Итак, в силу различных причин новокрестьяне разделили судьбу оставшихся в Советской России. Оказавшись в оппозиции к власти, все они в конце концов жили по принципу неучастия в общественных, партийных акциях, отстранения от всякого государственного зла. Есенинская строка «Не расстреливал несчастных по темницам» из «Я обманывать себя не стану…» ( 1922) была понята Мандельштамом как проявление высокой нравственной позиции писателя, противоположной моральным принципам литературного процесса 1920-х. В «Четвертой прозе» (1930) он написал: «Есть прекрасный русский стих, который я не устану твердить в московские псиные ночи, от которого как наваждение рассыпается рогатая нечисть. […]

…Не расстреливал несчастных по темницам.

Вот символ веры, вот поэтический канон настоящего писателя – смертельного врага литературы»75. Интересно дневниковое свидетельство Ахматовой: «[…] а когда я неодобрительно говорила о Есенине – Осип возражал, что можно Есенину простить что угодно за строчку: “Не расстреливал несчастных по темницам”»76.

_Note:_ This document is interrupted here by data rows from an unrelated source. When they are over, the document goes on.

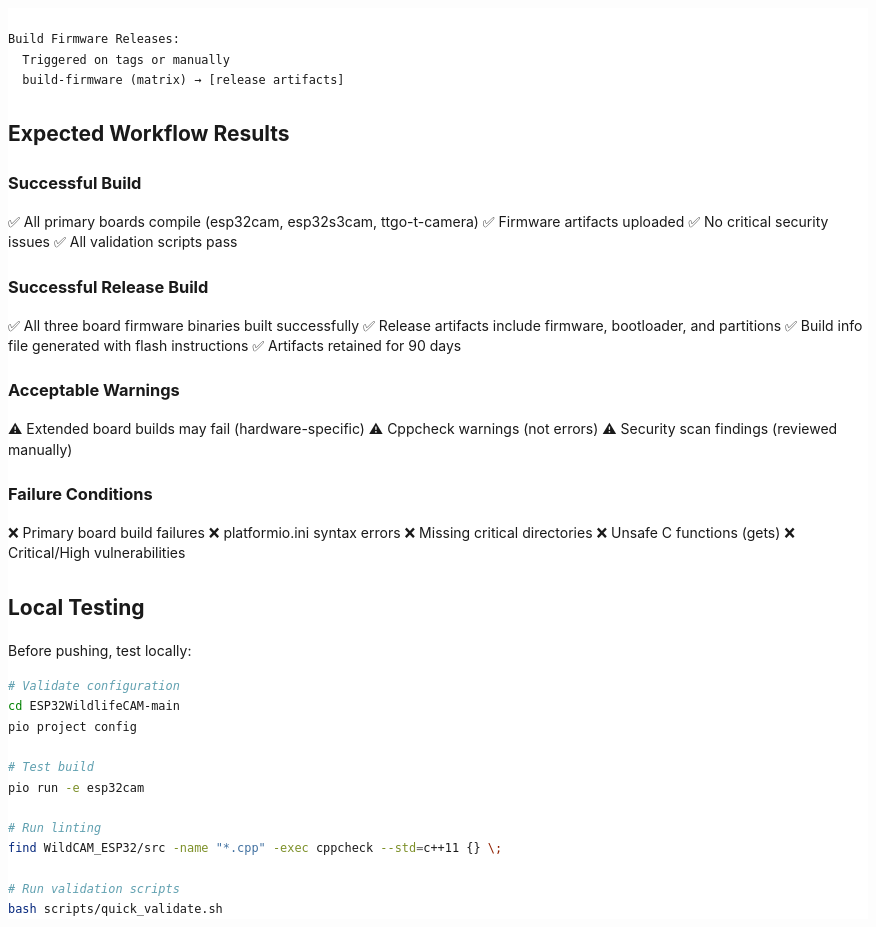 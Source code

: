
 ```

Build Firmware Releases:
  Triggered on tags or manually
  build-firmware (matrix) → [release artifacts]
```

## Expected Workflow Results

### Successful Build
✅ All primary boards compile (esp32cam, esp32s3cam, ttgo-t-camera)
✅ Firmware artifacts uploaded
✅ No critical security issues
✅ All validation scripts pass

### Successful Release Build
✅ All three board firmware binaries built successfully
✅ Release artifacts include firmware, bootloader, and partitions
✅ Build info file generated with flash instructions
✅ Artifacts retained for 90 days

### Acceptable Warnings
⚠️ Extended board builds may fail (hardware-specific)
⚠️ Cppcheck warnings (not errors)
⚠️ Security scan findings (reviewed manually)

### Failure Conditions
❌ Primary board build failures
❌ platformio.ini syntax errors
❌ Missing critical directories
❌ Unsafe C functions (gets)
❌ Critical/High vulnerabilities

## Local Testing

Before pushing, test locally:

```bash
# Validate configuration
cd ESP32WildlifeCAM-main
pio project config

# Test build
pio run -e esp32cam

# Run linting
find WildCAM_ESP32/src -name "*.cpp" -exec cppcheck --std=c++11 {} \;

# Run validation scripts
bash scripts/quick_validate.sh
```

Положение новокрестьянских поэтов осложнялось с каждым годом. В противовес им было создано Всероссийское общество крестьянских писателей (ВОКП)77, то есть писателей, вставших, как тогда говорили, на пролетарские рельсы. В 1929 г. ВОКП насчитывало 950 членов. Образцом поэта советской деревни был признан Демьян Бедный. 3.06.29 во время открытия съезда ВОКП в приветственном слове ЦК партии прозвучало: «Мы не можем признать и никогда не признаем, что писатели вроде Клычкова и Клюева, которые выражают кулацкие стремления деревни, являются крестьянскими писателями»78. Клычкову, Клюеву, как и покойному Есенину, было отказано в праве называться подлинно крестьянскими писателями. Их творчество стало постоянной темой критических нападок со стороны жунала «Земля Советская». Идеологическим основанием для подобной критики послужили «Злые заметки» (1927) Н. Бухарина. Агрессивная атака на новокрестьянскую литературу была предпринята со стороны рапповцев – напостовцев, что объясняется государственным курсом на раскулачивание. Л. Авербах обвинил Клюева и Клычкова в том, что они являлись выразителями мелкобуржуазных идей («Об ориентации на массы и опасности царства крестьянской ограниченности», 1929). В эпиграмме Клычкова на Авербаха есть строка: «Ему б ходить в смирительной рубахе» («Худого ничего нет в Авербахе…», между 1929 и 1931). Но и после упразднения РАПП, ВОКП и создания единого Союза писателей травля не прекратилась На Первом пленуме Оргкомитета ССП 1932 г. И.М. Гронский упрекал Клычкова за то, что он по-прежнему не принимал новой жизни: в своем выступлении Клычков говорил о необходимости для художника мелового круга Хомы Брута в чертовом храме. 3.04.33 Гронский как главный редактор «Нового мира», выступив на вечере, посвященном творчеству П. Васильева, так определил место новокрестьянских поэтов: «Говоря откровенно, эти “крестьянские” поэты не друзья, а враги народа или отошедшие в сторону сторонние наблюдатели. Возьмите творчество Клюева, Клычкова и Павла Васильева за последние годы. Что из себя представляет это творчество? Каким социальным силам оно служило? Оно служило силам контрреволюции. Объективно оно служило силам контрреволюции»79.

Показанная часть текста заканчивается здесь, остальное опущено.